Carolina Militão, Amanda Milan e Talita de Souza
Ministério da Saúde
Fonte: Ministério da Saúde
SAÚDE
Dia de Combate ao Fumo: Ministério da Saúde convida amapaenses a compartilhar os desafios de parar de fumar
No Dia Nacional de Combate ao Fumo, celebrado neste sábado (29), o Ministério da Saúde convida a população do Amapá a falar sobre os desafios de parar de fumar. A ação “Conte o que o cigarro não mostra” convida fumantes, ex-fumantes, familiares e outras pessoas que convivem com o problema a compartilhar experiências sobre os efeitos do consumo de cigarro na sua rotina, na qualidade de vida e na saúde. Para participar, basta acessar a página #MinhaHistóriaSemFiltro no Portal da Saúde e preencher o formulário contando a sua história. As informações coletadas vão ajudar a definir novas imagens e mensagens que serão utilizadas nas embalagens de cigarros, além de contribuir para o aperfeiçoamento das políticas públicas de combate ao tabagismo.
As imagens estampadas nas embalagens de cigarros mostram algumas das consequências do tabagismo. Mas há impactos que nenhuma fotografia consegue retratar: as mudanças na rotina, na convivência com familiares e amigos, nas relações afetivas e no dia a dia de quem fuma e de quem convive com o tabagismo. São essas experiências, que não aparecem nas embalagens, que a ação busca conhecer por meio dos relatos da população.

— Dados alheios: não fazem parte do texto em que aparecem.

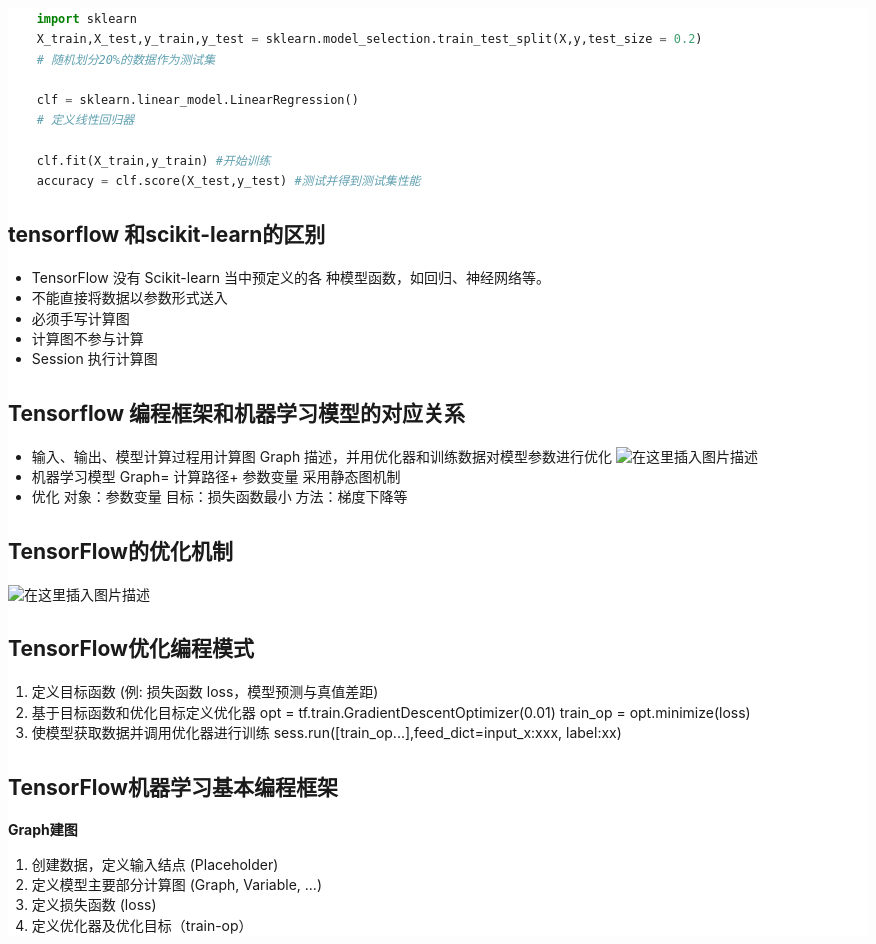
 ```py
    import sklearn
    X_train,X_test,y_train,y_test = sklearn.model_selection.train_test_split(X,y,test_size = 0.2)
    # 随机划分20%的数据作为测试集

    clf = sklearn.linear_model.LinearRegression()
    # 定义线性回归器

    clf.fit(X_train,y_train) #开始训练
    accuracy = clf.score(X_test,y_test) #测试并得到测试集性能
```

## tensorflow 和scikit-learn的区别
- TensorFlow 没有 Scikit-learn 当中预定义的各 种模型函数，如回归、神经网络等。
- 不能直接将数据以参数形式送入
- 必须手写计算图
- 计算图不参与计算
- Session 执行计算图

## Tensorflow 编程框架和机器学习模型的对应关系

- 输入、输出、模型计算过程用计算图 Graph 描述，并用优化器和训练数据对模型参数进行优化
 ![在这里插入图片描述](https://img-blog.csdnimg.cn/20190505164125398.png?x-oss-process=image/watermark,type_ZmFuZ3poZW5naGVpdGk,shadow_10,text_aHR0cHM6Ly9ibG9nLmNzZG4ubmV0L05HVWV2ZXIxNQ==,size_16,color_FFFFFF,t_70)
 - 机器学习模型
 Graph= 计算路径+ 参数变量
 采用静态图机制
 - 优化
 对象：参数变量
 目标：损失函数最小
 方法：梯度下降等

## TensorFlow的优化机制
![在这里插入图片描述](https://img-blog.csdnimg.cn/20190505164322812.png)

## TensorFlow优化编程模式
1. 定义目标函数 (例: 损失函数 loss，模型预测与真值差距)
2. 基于目标函数和优化目标定义优化器
opt = tf.train.GradientDescentOptimizer(0.01) 
train_op = opt.minimize(loss)
3. 使模型获取数据并调用优化器进行训练 sess.run([train_op...],feed_dict=input_x:xxx, label:xx)

## TensorFlow机器学习基本编程框架
 **Graph建图**
1. 创建数据，定义输入结点 (Placeholder)
2. 定义模型主要部分计算图 (Graph, Variable, ...) 
3. 定义损失函数 (loss)
4. 定义优化器及优化目标（train-op）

Com essa ideia, a ação abre um canal direto de escuta para fumantes, ex-fumantes, familiares e qualquer cidadão que queira contribuir. Cada depoimento ajuda o poder público a enxergar o tabagismo de forma mais ampla e humana, para além dos números. Ao compartilhar sua experiência, a população contribui diretamente para as próximas ações do Ministério da Saúde na área.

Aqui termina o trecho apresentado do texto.